[Saved data entries]
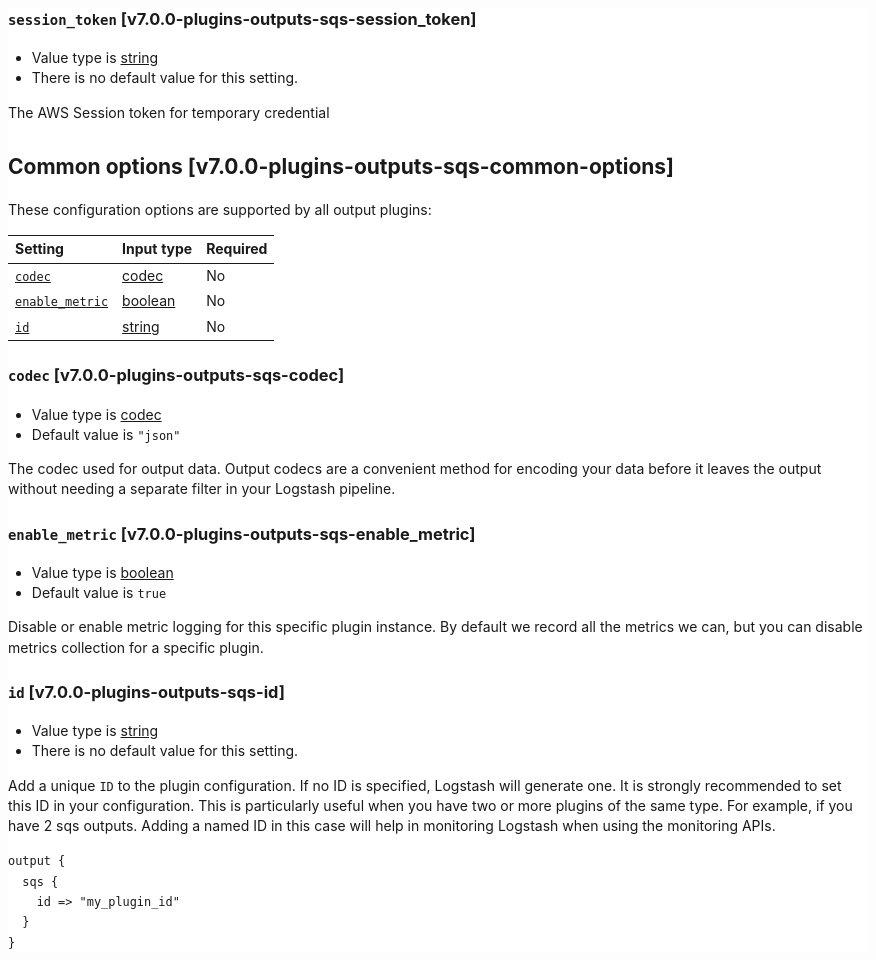 ### `session_token` [v7.0.0-plugins-outputs-sqs-session_token]

* Value type is [string](/lsr/value-types.md#string)
* There is no default value for this setting.

The AWS Session token for temporary credential

## Common options [v7.0.0-plugins-outputs-sqs-common-options]

These configuration options are supported by all output plugins:

| Setting | Input type | Required |
| :- | :- | :- |
| [`codec`](v7-0-0-plugins-outputs-sqs.md#v7.0.0-plugins-outputs-sqs-codec) | [codec](/lsr/value-types.md#codec) | No |
| [`enable_metric`](v7-0-0-plugins-outputs-sqs.md#v7.0.0-plugins-outputs-sqs-enable_metric) | [boolean](/lsr/value-types.md#boolean) | No |
| [`id`](v7-0-0-plugins-outputs-sqs.md#v7.0.0-plugins-outputs-sqs-id) | [string](/lsr/value-types.md#string) | No |

### `codec` [v7.0.0-plugins-outputs-sqs-codec]

* Value type is [codec](/lsr/value-types.md#codec)
* Default value is `"json"`

The codec used for output data. Output codecs are a convenient method for encoding your data before it leaves the output without needing a separate filter in your Logstash pipeline.

### `enable_metric` [v7.0.0-plugins-outputs-sqs-enable_metric]

* Value type is [boolean](/lsr/value-types.md#boolean)
* Default value is `true`

Disable or enable metric logging for this specific plugin instance. By default we record all the metrics we can, but you can disable metrics collection for a specific plugin.

### `id` [v7.0.0-plugins-outputs-sqs-id]

* Value type is [string](/lsr/value-types.md#string)
* There is no default value for this setting.

Add a unique `ID` to the plugin configuration. If no ID is specified, Logstash will generate one. It is strongly recommended to set this ID in your configuration. This is particularly useful when you have two or more plugins of the same type. For example, if you have 2 sqs outputs. Adding a named ID in this case will help in monitoring Logstash when using the monitoring APIs.

```
output {
  sqs {
    id => "my_plugin_id"
  }
}
```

(Exercise description):
On how many lines of the data does the word "boolean" appear? Only the number is wanted.

(Answer space):
2